[Instructions for the task] Some lines below hold "that". Pick them out and copy them.

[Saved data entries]
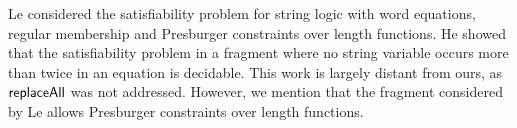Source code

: 

%


 Le \cite{L16} considered the satisfiability problem for string logic with word equations, regular membership and Presburger constraints over length functions. %
He showed that the satisfiability problem in a fragment where no string variable occurs more than twice in an equation is decidable. 
This work is largely distant from ours, as $\mathsf{replaceAll}$ was not addressed. However, we mention that the fragment considered by Le allows Presburger constraints over length functions.

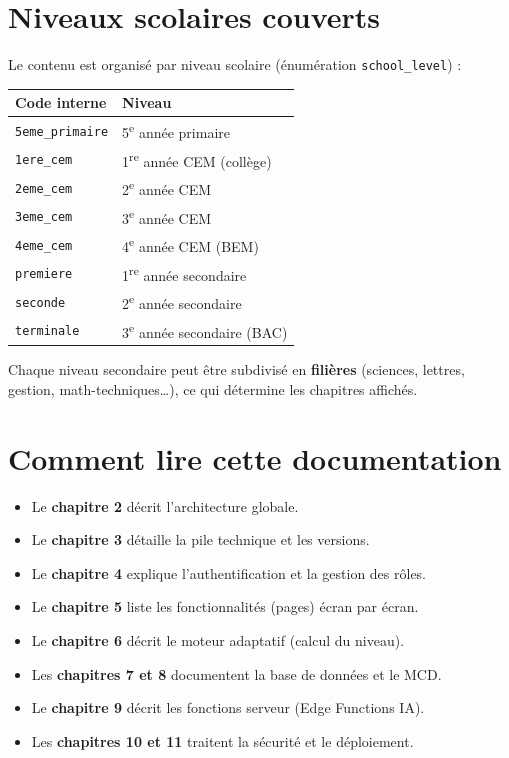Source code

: \section{Niveaux scolaires couverts}
Le contenu est organisé par niveau scolaire (énumération \texttt{school\_level}) :
\begin{center}
\begin{tabular}{ll}
\toprule
\textbf{Code interne} & \textbf{Niveau} \\
\midrule
\texttt{5eme\_primaire} & 5\textsuperscript{e} année primaire \\
\texttt{1ere\_cem} & 1\textsuperscript{re} année CEM (collège) \\
\texttt{2eme\_cem} & 2\textsuperscript{e} année CEM \\
\texttt{3eme\_cem} & 3\textsuperscript{e} année CEM \\
\texttt{4eme\_cem} & 4\textsuperscript{e} année CEM (BEM) \\
\texttt{premiere} & 1\textsuperscript{re} année secondaire \\
\texttt{seconde} & 2\textsuperscript{e} année secondaire \\
\texttt{terminale} & 3\textsuperscript{e} année secondaire (BAC) \\
\bottomrule
\end{tabular}
\end{center}

Chaque niveau secondaire peut être subdivisé en \textbf{filières} (sciences,
lettres, gestion, math-techniques\dots), ce qui détermine les chapitres affichés.

\section{Comment lire cette documentation}
\begin{itemize}
  \item Le \textbf{chapitre 2} décrit l'architecture globale.
  \item Le \textbf{chapitre 3} détaille la pile technique et les versions.
  \item Le \textbf{chapitre 4} explique l'authentification et la gestion des rôles.
  \item Le \textbf{chapitre 5} liste les fonctionnalités (pages) écran par écran.
  \item Le \textbf{chapitre 6} décrit le moteur adaptatif (calcul du niveau).
  \item Les \textbf{chapitres 7 et 8} documentent la base de données et le MCD.
  \item Le \textbf{chapitre 9} décrit les fonctions serveur (Edge Functions IA).
  \item Les \textbf{chapitres 10 et 11} traitent la sécurité et le déploiement.
\end{itemize}
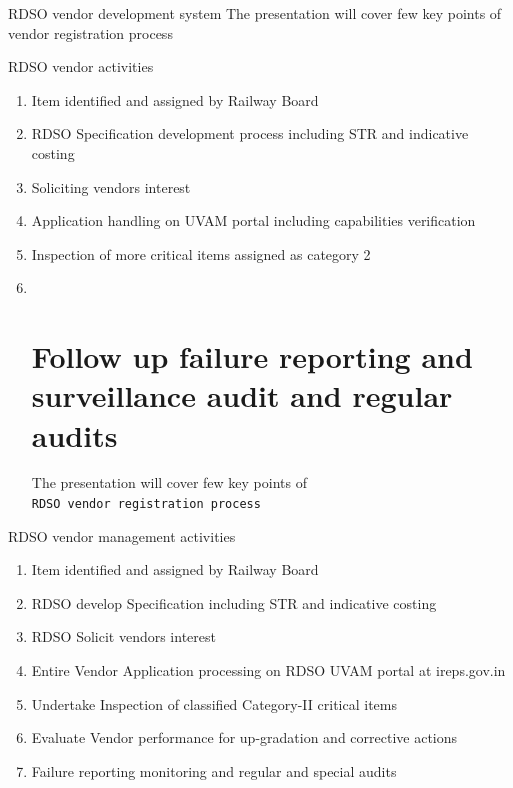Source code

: \documentclass[
  10pt,
  ignorenonframetext,
  aspectratio=43,
]{beamer}
\providecommand{\tightlist}{%
  \setlength{\itemsep}{0pt}\setlength{\parskip}{0pt}}
\begin{document}
\begin{frame}[fragile]{RDSO vendor development system}
The presentation will cover few key points of vendor registration
process

\begin{block}{RDSO vendor activities}
\protect\hypertarget{rdso-vendor-activities}{}
\begin{enumerate}
\item
  Item identified and assigned by Railway Board
\item
  RDSO Specification development process including STR and indicative
  costing
\item
  Soliciting vendors interest
\item
  Application handling on UVAM portal including capabilities
  verification
\item
  Inspection of more critical items assigned as category 2
\item ~
  \hypertarget{follow-up-failure-reporting-and-surveillance-audit-and-regular-audits}{%
  \section{Follow up failure reporting and surveillance audit and
  regular
  audits}\label{follow-up-failure-reporting-and-surveillance-audit-and-regular-audits}}

  The presentation will cover few key points of
  \texttt{RDSO\ vendor\ registration\ process}
\end{enumerate}
\end{block}

\begin{block}{RDSO vendor management activities}
\protect\hypertarget{rdso-vendor-management-activities}{}
\begin{enumerate}
\tightlist
\item
  Item identified and assigned by Railway Board
\item
  RDSO develop Specification including STR and indicative costing
\item
  RDSO Solicit vendors interest
\item
  Entire Vendor Application processing on RDSO UVAM portal at
  ireps.gov.in
\item
  Undertake Inspection of classified Category-II critical items
\item
  Evaluate Vendor performance for up-gradation and corrective actions
\item
  Failure reporting monitoring and regular and special audits
\end{enumerate}
\end{block}
\end{frame}
\end{document}
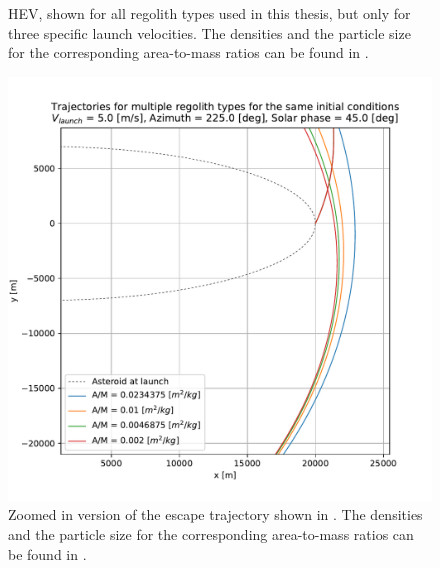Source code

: \documentclass[print]{tudelft-report}
\begin{document}
\begin{appendices}
\begin{figure}[htb]
    \caption{\gls{HEV}, shown for all regolith types used in this thesis, but only for three specific launch velocities. The densities and the particle size for the corresponding area-to-mass ratios can be found in .}
    \label{fig:longestEdge_allParticles_escape_hev_solarPhase315}
    \end{figure}
    \FloatBarrier
    \begin{figure}[htb]
    \centering
    \captionsetup{justification=centering}
    \includegraphics[width=\textwidth, height=0.5\textheight, keepaspectratio=true]{Results/Images/longest_edge_perturbations/multiple_regolith_types/escape_traj_5ms_225Azim_45solarPhase_zoomed.pdf}
    \caption{Zoomed in version of the escape trajectory shown in . The densities and the particle size for the corresponding area-to-mass ratios can be found in .}
    \label{fig:escape_traj_allParticles_5ms_225Azim_45solarPhase_zoomed}
    \end{figure}
    \FloatBarrier
    \begin{figure}[htb]
    \centering
    \captionsetup{justification=centering}

\end{figure}
\end{appendices}
\end{document}
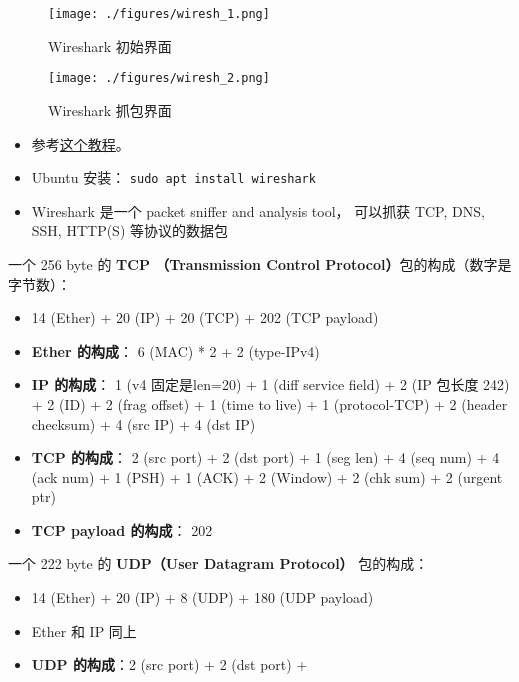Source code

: 
\begin{issues}
\issueDraft
\end{issues}

\begin{figure}[ht]
\centering
\texttt{[image: ./figures/wiresh\_1.png]}
\caption{Wireshark 初始界面} \label{wiresh_fig1}
\end{figure}

\begin{figure}[ht]
\centering
\texttt{[image: ./figures/wiresh\_2.png]}
\caption{Wireshark 抓包界面} \label{wiresh_fig2}
\end{figure}


\begin{itemize}
\item 参考\href{https://www.varonis.com/blog/how-to-use-wireshark}{这个教程}。
\item Ubuntu 安装： \verb|sudo apt install wireshark|
\item Wireshark 是一个 packet sniffer and analysis tool， 可以抓获 TCP, DNS, SSH, HTTP(S)   等协议的数据包
\end{itemize}

一个 256 byte 的 \textbf{TCP （Transmission Control Protocol）}包的构成（数字是字节数）：
\begin{itemize}
\item 14 (Ether) + 20 (IP) + 20 (TCP) + 202 (TCP payload)
\item \textbf{Ether 的构成}： 6 (MAC) * 2 + 2 (type-IPv4)
\item \textbf{IP 的构成}： 1 (v4 固定是len=20) + 1 (diff service field) + 2 (IP 包长度 242) + 2 (ID) + 2 (frag offset) + 1 (time to live) + 1 (protocol-TCP) + 2 (header checksum) + 4 (src IP) + 4 (dst IP)
\item \textbf{TCP 的构成}： 2 (src port) + 2 (dst port) + 1 (seg len) + 4 (seq num) + 4 (ack num) + 1 (PSH) + 1 (ACK) + 2 (Window) + 2 (chk sum) + 2 (urgent ptr)
\item \textbf{TCP payload 的构成}： 202
\end{itemize}

一个 222 byte 的 \textbf{UDP（User Datagram Protocol）} 包的构成：
\begin{itemize}
\item 14 (Ether) + 20 (IP) + 8 (UDP) + 180 (UDP payload)
\item Ether 和 IP 同上
\item \textbf{UDP 的构成}：2 (src port) + 2 (dst port) + 
\end{itemize}
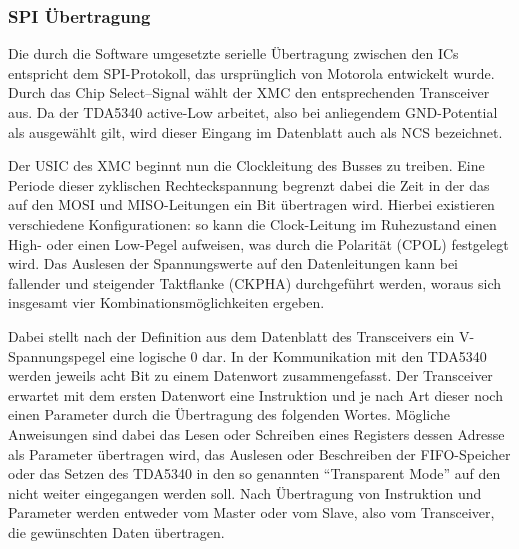 \subsubsection*{SPI Übertragung}
Die durch die Software umgesetzte serielle Übertragung zwischen den \acp{IC} entspricht dem \ac{SPI}-Protokoll, das ursprünglich von Motorola entwickelt wurde\cite{BuchSPI}. Durch das Chip Select–Signal wählt der XMC den entsprechenden Transceiver aus. Da der TDA5340 active-Low arbeitet, also bei anliegendem \ac{GND}-Potential als ausgewählt gilt, wird dieser Eingang im Datenblatt auch als \acf{NCS} bezeichnet. 

Der \ac{USIC} des XMC beginnt nun die Clockleitung des Busses zu treiben. Eine Periode dieser zyklischen Rechteckspannung begrenzt dabei die Zeit in der das auf den \ac{MOSI} und \ac{MISO}-Leitungen ein Bit übertragen wird. Hierbei existieren verschiedene Konfigurationen: so kann die Clock-Leitung im Ruhezustand einen High- oder einen Low-Pegel aufweisen, was durch die Polarität (CPOL) festgelegt wird. Das Auslesen der Spannungswerte auf den Datenleitungen kann bei fallender und steigender Taktflanke (CKPHA) durchgeführt werden, woraus sich insgesamt vier Kombinationsmöglichkeiten ergeben.

Dabei stellt nach der Definition aus dem Datenblatt des Transceivers ein \unit[0]{V}-Spannungspegel eine logische $0$ dar. In der Kommunikation mit den TDA5340 werden jeweils acht Bit zu einem Datenwort zusammengefasst. Der Transceiver erwartet mit dem ersten Datenwort eine Instruktion und je nach Art dieser noch einen Parameter durch die Übertragung des folgenden Wortes. Mögliche Anweisungen sind dabei das Lesen oder Schreiben eines Registers dessen Adresse als Parameter übertragen wird, das Auslesen oder Beschreiben der \ac{FIFO}-Speicher oder das Setzen des TDA5340 in den so genannten \enquote{Transparent Mode} auf den nicht weiter eingegangen werden soll. Nach Übertragung von Instruktion und Parameter werden entweder vom Master oder vom Slave, also vom Transceiver, die gewünschten Daten übertragen.


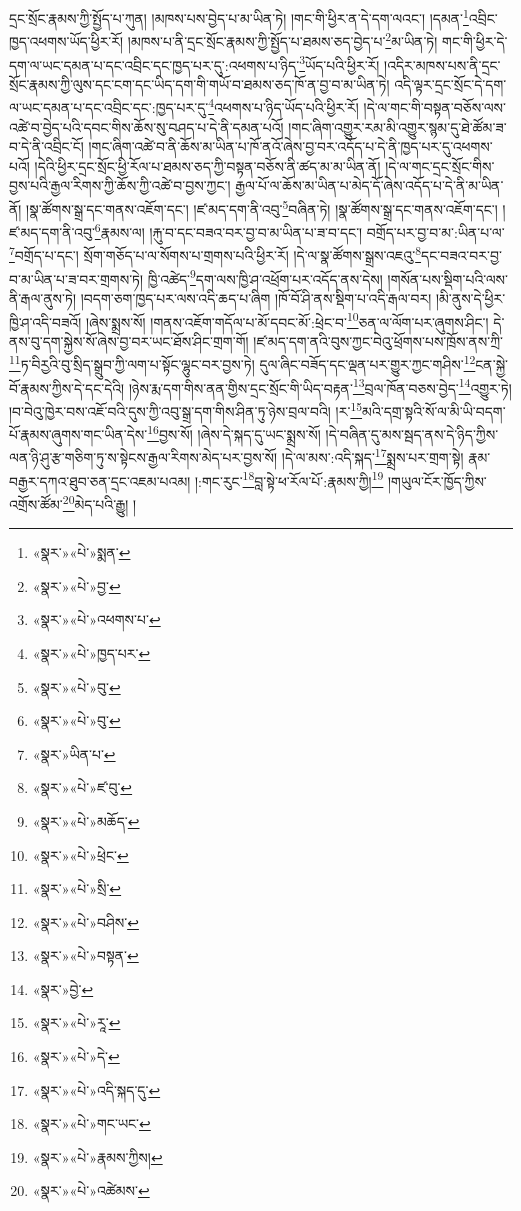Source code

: དྲང་སྲོང་རྣམས་ཀྱི་སྤྱོད་པ་ཀུན། །མཁས་པས་བྱེད་པ་མ་ཡིན་ཏེ། །གང་གི་ཕྱིར་ན་དེ་དག་ལའང་། །དམན་\footnote{«སྣར་»«པེ་»སྨན་}འབྲིང་ཁྱད་འཕགས་ཡོད་ཕྱིར་རོ། །མཁས་པ་ནི་དྲང་སྲོང་རྣམས་ཀྱི་སྤྱོད་པ་ཐམས་ཅད་བྱེད་པ་\footnote{«སྣར་»«པེ་»བྱ་}མ་ཡིན་ཏེ། གང་གི་ཕྱིར་དེ་དག་ལ་ཡང་དམན་པ་དང་འབྲིང་དང་ཁྱད་པར་དུ་:འཕགས་པ་ཉིད་\footnote{«སྣར་»«པེ་»འཕགས་པ་}ཡོད་པའི་ཕྱིར་རོ། །འདིར་མཁས་པས་ནི་དྲང་སྲོང་རྣམས་ཀྱི་ལུས་དང་ངག་དང་ཡིད་དག་གི་གཡོ་བ་ཐམས་ཅད་ཁོ་ན་བྱ་བ་མ་ཡིན་ཏེ། འདི་ལྟར་དྲང་སྲོང་དེ་དག་ལ་ཡང་དམན་པ་དང་འབྲིང་དང་:ཁྱད་པར་དུ་\footnote{«སྣར་»«པེ་»ཁྱད་པར་}འཕགས་པ་ཉིད་ཡོད་པའི་ཕྱིར་རོ། །དེ་ལ་གང་གི་བསྟན་བཅོས་ལས་འཚེ་བ་བྱེད་པའི་དབང་གིས་ཆོས་སུ་བཤད་པ་དེ་ནི་དམན་པའོ། །གང་ཞིག་འགྱུར་རམ་མི་འགྱུར་སྙམ་དུ་ཐེ་ཚོམ་ཟ་བ་དེ་ནི་འབྲིང་ངོ། །གང་ཞིག་འཚེ་བ་ནི་ཆོས་མ་ཡིན་པ་ཁོ་ནའོ་ཞེས་བྱ་བར་འདོད་པ་དེ་ནི་ཁྱད་པར་དུ་འཕགས་པའོ། །དེའི་ཕྱིར་དྲང་སྲོང་ཕྱི་རོལ་པ་ཐམས་ཅད་ཀྱི་བསྟན་བཅོས་ནི་ཚད་མ་མ་ཡིན་ནོ། །དེ་ལ་གང་དྲང་སྲོང་གིས་བྱས་པའི་རྒྱལ་རིགས་ཀྱི་ཆོས་ཀྱི་འཚེ་བ་བྱས་ཀྱང་། རྒྱལ་པོ་ལ་ཆོས་མ་ཡིན་པ་མེད་དོ་ཞེས་འདོད་པ་དེ་ནི་མ་ཡིན་ནོ། །སྣ་ཚོགས་སྒྲ་དང་གནས་འཇོག་དང་། །ཛ་མད་དག་ནི་འབུ་\footnote{«སྣར་»«པེ་»བུ་}བཞིན་ཏེ། །སྣ་ཚོགས་སྒྲ་དང་གནས་འཇོག་དང་། །ཛ་མད་དག་ནི་འབུ་\footnote{«སྣར་»«པེ་»བུ་}རྣམས་ལ། །རྐུ་བ་དང་བཟའ་བར་བྱ་བ་མ་ཡིན་པ་ཟ་བ་དང་། བགྲོད་པར་བྱ་བ་མ་:ཡིན་པ་ལ་\footnote{«སྣར་»ཡིན་པ་}བགྲོད་པ་དང་། སྲོག་གཅོད་པ་ལ་སོགས་པ་གྲགས་པའི་ཕྱིར་རོ། །དེ་ལ་སྣ་ཚོགས་སྒྲས་འཇའུ་\footnote{«སྣར་»«པེ་»ཛ་བུ་}དང་བཟའ་བར་བྱ་བ་མ་ཡིན་པ་ཟ་བར་གྲགས་ཏེ། ཁྱི་འཚེད་\footnote{«སྣར་»«པེ་»མཆོད་}དག་ལས་ཁྱི་ཤ་འཕྲོག་པར་འདོད་ནས་དེས། །གསོན་པས་སྡིག་པའི་ལས་ནི་རྒལ་ནུས་ཏེ། །བདག་ཅག་ཁྱད་པར་ལས་འདི་ཆད་པ་ཞིག །ཁོ་བོ་ཤི་ནས་སྡིག་པ་འདི་རྒལ་བར། །མི་ནུས་དེ་ཕྱིར་ཁྱི་ཤ་འདི་བཟའོ། །ཞེས་སྨྲས་སོ། །གནས་འཇོག་གདོལ་པ་མོ་དབང་མོ་:ཕྲེང་བ་\footnote{«སྣར་»«པེ་»ཕྲེང་}ཅན་ལ་ལོག་པར་ཞུགས་ཤིང་། དེ་ནས་བུ་དག་སྐྱེས་སོ་ཞེས་བྱ་བར་ཡང་ཐོས་ཤིང་གྲག་གོ། །ཛ་མད་དག་ནའི་བུས་ཀྱང་བེའུ་ཕྲོགས་པས་ཁྲོས་ནས་ཀྲི་\footnote{«སྣར་»«པེ་»སྲི་}ཏ་བིརྱའི་བུ་སྲིད་སྒྲུབ་ཀྱི་ལག་པ་སྟོང་ལྷུང་བར་བྱས་ཏེ། དུལ་ཞིང་བཟོད་དང་ལྡན་པར་གྱུར་ཀྱང་གཤིས་\footnote{«སྣར་»«པེ་»བཤིས་}ངན་སྐྱེ་བོ་རྣམས་ཀྱིས་དེ་དང་དེའི། །ཉེས་རྨ་དག་གིས་ནན་གྱིས་དྲང་སྲོང་གི་ཡིད་བརྟན་\footnote{«སྣར་»«པེ་»བསྟན་}བྲལ་ཁོན་བཅས་བྱེད་\footnote{«སྣར་»བྱེ་}འགྱུར་ཏེ། །བ་བེའུ་ཁྱེར་བས་འཇོ་བའི་དུས་ཀྱི་འབུ་སྒྲ་དག་གིས་ཤིན་ཏུ་ཉེས་བྲལ་བའི། །ར་\footnote{«སྣར་»«པེ་»རཱ་}མའི་དགྲ་སྟའི་སོ་ལ་མི་ཡི་བདག་པོ་རྣམས་ཞུགས་གང་ཡིན་དེས་\footnote{«སྣར་»«པེ་»དེ་}བྱས་སོ། །ཞེས་དེ་སྐད་དུ་ཡང་སྨྲས་སོ། །དེ་བཞིན་དུ་མས་སྦད་ནས་དེ་ཉིད་ཀྱིས་ལན་ཉི་ཤུ་རྩ་གཅིག་ཏུ་ས་སྟེངས་རྒྱལ་རིགས་མེད་པར་བྱས་སོ། །དེ་ལ་མས་:འདི་སྐད་\footnote{«སྣར་»«པེ་»འདི་སྐད་དུ་}སྨྲས་པར་གྲག་སྟེ། རྣམ་བརྒྱར་དཀའ་ཐུབ་ཅན་དྲང་འཇམ་པའམ། །:གང་རུང་\footnote{«སྣར་»«པེ་»གང་ཡང་}བླ་སྟེ་ཕ་རོལ་པོ་:རྣམས་ཀྱི།\footnote{«སྣར་»«པེ་»རྣམས་ཀྱིས།} །གཡུལ་ངོར་ཁྱོད་ཀྱིས་འགྲོས་ཚོམ་\footnote{«སྣར་»«པེ་»འཚེམས་}མེད་པའི་རྒྱུ། །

[Answer section]
He showed that the satisfiability problem in a fragment where no string variable occurs more than twice in an equation is decidable. 
This work is largely distant from ours, as $\mathsf{replaceAll}$ was not addressed. However, we mention that the fragment considered by Le allows Presburger constraints over length functions.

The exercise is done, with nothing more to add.